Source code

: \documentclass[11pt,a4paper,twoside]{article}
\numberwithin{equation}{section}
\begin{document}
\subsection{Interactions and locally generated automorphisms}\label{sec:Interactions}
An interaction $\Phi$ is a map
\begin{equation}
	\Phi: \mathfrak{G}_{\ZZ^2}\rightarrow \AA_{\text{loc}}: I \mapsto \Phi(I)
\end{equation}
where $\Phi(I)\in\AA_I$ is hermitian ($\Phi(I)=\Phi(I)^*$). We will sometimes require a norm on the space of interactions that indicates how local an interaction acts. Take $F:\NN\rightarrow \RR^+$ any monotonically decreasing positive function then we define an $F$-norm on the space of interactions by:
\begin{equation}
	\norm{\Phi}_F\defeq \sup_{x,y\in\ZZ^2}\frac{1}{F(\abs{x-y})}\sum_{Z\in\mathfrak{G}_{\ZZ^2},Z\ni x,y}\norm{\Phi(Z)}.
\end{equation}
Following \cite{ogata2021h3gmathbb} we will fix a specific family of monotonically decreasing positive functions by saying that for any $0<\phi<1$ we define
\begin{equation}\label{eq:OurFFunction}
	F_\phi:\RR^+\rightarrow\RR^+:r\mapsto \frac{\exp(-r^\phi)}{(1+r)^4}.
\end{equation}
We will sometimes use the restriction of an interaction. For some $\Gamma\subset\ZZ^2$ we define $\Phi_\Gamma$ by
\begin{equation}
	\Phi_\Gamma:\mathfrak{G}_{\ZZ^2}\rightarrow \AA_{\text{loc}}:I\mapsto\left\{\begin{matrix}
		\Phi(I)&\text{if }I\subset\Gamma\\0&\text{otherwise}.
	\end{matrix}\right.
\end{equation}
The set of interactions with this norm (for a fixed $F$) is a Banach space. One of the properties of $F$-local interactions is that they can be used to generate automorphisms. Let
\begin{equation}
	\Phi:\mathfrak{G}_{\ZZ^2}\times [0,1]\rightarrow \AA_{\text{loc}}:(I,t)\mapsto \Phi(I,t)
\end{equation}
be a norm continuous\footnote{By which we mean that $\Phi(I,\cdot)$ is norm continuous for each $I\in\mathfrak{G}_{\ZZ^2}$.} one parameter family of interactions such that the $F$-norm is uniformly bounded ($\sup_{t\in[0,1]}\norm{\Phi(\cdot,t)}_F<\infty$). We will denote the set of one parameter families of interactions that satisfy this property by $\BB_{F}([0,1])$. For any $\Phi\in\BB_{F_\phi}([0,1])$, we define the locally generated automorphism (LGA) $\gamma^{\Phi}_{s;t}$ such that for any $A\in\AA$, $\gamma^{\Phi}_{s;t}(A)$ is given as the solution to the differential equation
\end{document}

****************

*Exercise goal*.
Given the data above, which lines hold the string "sometimes"? Return them.

*Written solution*.
where $\Phi(I)\in\AA_I$ is hermitian ($\Phi(I)=\Phi(I)^*$). We will sometimes require a norm on the space of interactions that indicates how local an interaction acts. Take $F:\NN\rightarrow \RR^+$ any monotonically decreasing positive function then we define an $F$-norm on the space of interactions by:
We will sometimes use the restriction of an interaction. For some $\Gamma\subset\ZZ^2$ we define $\Phi_\Gamma$ by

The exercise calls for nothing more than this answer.